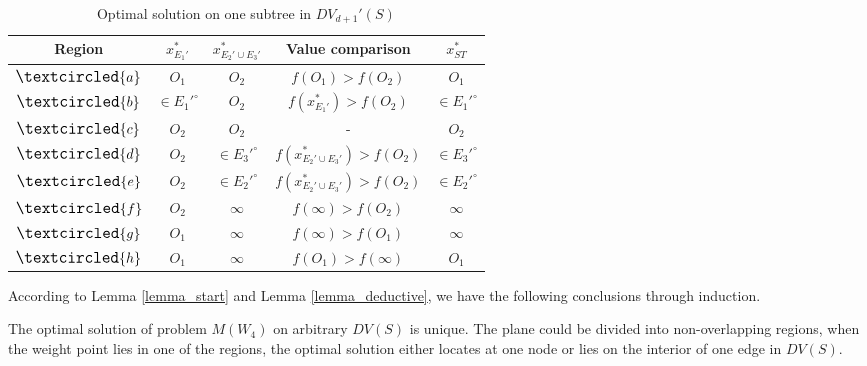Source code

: \documentclass[final,3p,times]{elsarticle}
\begin{document}
\begin{table}
  \caption{Optimal solution on one subtree in $DV_{d+1}'(S)$}
  \label{table_subtree}
  \small
  \renewcommand{\arraystretch}{1.5}
  \centering
  \begin{tabular}{|*{5}{c|}}
  \hline
  Region  &  $x^*_{E_1'}$ &   $x^*_{E_2'\cup E_3'}$ & Value comparison  &  $x^*_{ST}$           \\ \hline
  $\large{\textcircled{\small{a}}}$   & $O_1$         & $O_2$             & $f(O_1)>f(O_2)$   & $O_1$                  \\ \hline
  $\large{\textcircled{\small{b}}}$   & $\in E_1'^\circ$     & $O_2$             & $f(x^*_{E_1'})>f(O_2)$   & $\in E_1'^\circ$           \\ \hline
  $\large{\textcircled{\small{c}}}$   & $O_2$         & $O_2$             & -                 & $O_2$                 \\ \hline
  $\large{\textcircled{\small{d}}}$   & $O_2$         & $\in E_3'^\circ$   & $f(x^*_{E_2'\cup E_3'})>f(O_2)$   & $\in E_3'^\circ$      \\ \hline
  $\large{\textcircled{\small{e}}}$   & $O_2$         & $\in E_2'^\circ$   & $f(x^*_{E_2'\cup E_3'})>f(O_2)$   & $\in E_2'^\circ$       \\ \hline
  $\large{\textcircled{\small{f}}}$   & $O_2$         & $\infty$          & $f(\infty)>f(O_2)$& $\infty$                \\ \hline
  $\large{\textcircled{\small{g}}}$   & $O_1$         & $\infty$          & $f(\infty)>f(O_1)$& $\infty$               \\ \hline
  $\large{\textcircled{\small{h}}}$   & $O_1$         & $\infty$          & $f(O_1)>f(\infty)$& $O_1$                   \\ \hline
  \end{tabular}
\end{table}

According to Lemma \ref{lemma_start} and Lemma \ref{lemma_deductive}, we have the following conclusions through induction.
\begin{Theorem}
\label{theorem_arbitrary_case}
The optimal solution of problem $M(W_4)$ on arbitrary $DV(S)$ is unique. The plane could be divided into non-overlapping regions, when the weight point lies in one of the regions, the optimal solution either locates at one node or lies on the interior of one edge in $DV(S)$.
\end{Theorem}
\end{document}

________________________

◆ WORK ORDER:
Only the pictures are dropped when you print the material; everything else is copied exactly.

◆ ANSWER TO THE EXERCISE:
Source code

: \documentclass[final,3p,times]{elsarticle}
\begin{document}
\begin{table}
  \caption{Optimal solution on one subtree in $DV_{d+1}'(S)$}
  \label{table_subtree}
  \small
  \renewcommand{\arraystretch}{1.5}
  \centering
  \begin{tabular}{|*{5}{c|}}
  \hline
  Region  &  $x^*_{E_1'}$ &   $x^*_{E_2'\cup E_3'}$ & Value comparison  &  $x^*_{ST}$           \\ \hline
  $\large{\textcircled{\small{a}}}$   & $O_1$         & $O_2$             & $f(O_1)>f(O_2)$   & $O_1$                  \\ \hline
  $\large{\textcircled{\small{b}}}$   & $\in E_1'^\circ$     & $O_2$             & $f(x^*_{E_1'})>f(O_2)$   & $\in E_1'^\circ$           \\ \hline
  $\large{\textcircled{\small{c}}}$   & $O_2$         & $O_2$             & -                 & $O_2$                 \\ \hline
  $\large{\textcircled{\small{d}}}$   & $O_2$         & $\in E_3'^\circ$   & $f(x^*_{E_2'\cup E_3'})>f(O_2)$   & $\in E_3'^\circ$      \\ \hline
  $\large{\textcircled{\small{e}}}$   & $O_2$         & $\in E_2'^\circ$   & $f(x^*_{E_2'\cup E_3'})>f(O_2)$   & $\in E_2'^\circ$       \\ \hline
  $\large{\textcircled{\small{f}}}$   & $O_2$         & $\infty$          & $f(\infty)>f(O_2)$& $\infty$                \\ \hline
  $\large{\textcircled{\small{g}}}$   & $O_1$         & $\infty$          & $f(\infty)>f(O_1)$& $\infty$               \\ \hline
  $\large{\textcircled{\small{h}}}$   & $O_1$         & $\infty$          & $f(O_1)>f(\infty)$& $O_1$                   \\ \hline
  \end{tabular}
\end{table}

According to Lemma \ref{lemma_start} and Lemma \ref{lemma_deductive}, we have the following conclusions through induction.
\begin{Theorem}
\label{theorem_arbitrary_case}
The optimal solution of problem $M(W_4)$ on arbitrary $DV(S)$ is unique. The plane could be divided into non-overlapping regions, when the weight point lies in one of the regions, the optimal solution either locates at one node or lies on the interior of one edge in $DV(S)$.
\end{Theorem}
\end{document}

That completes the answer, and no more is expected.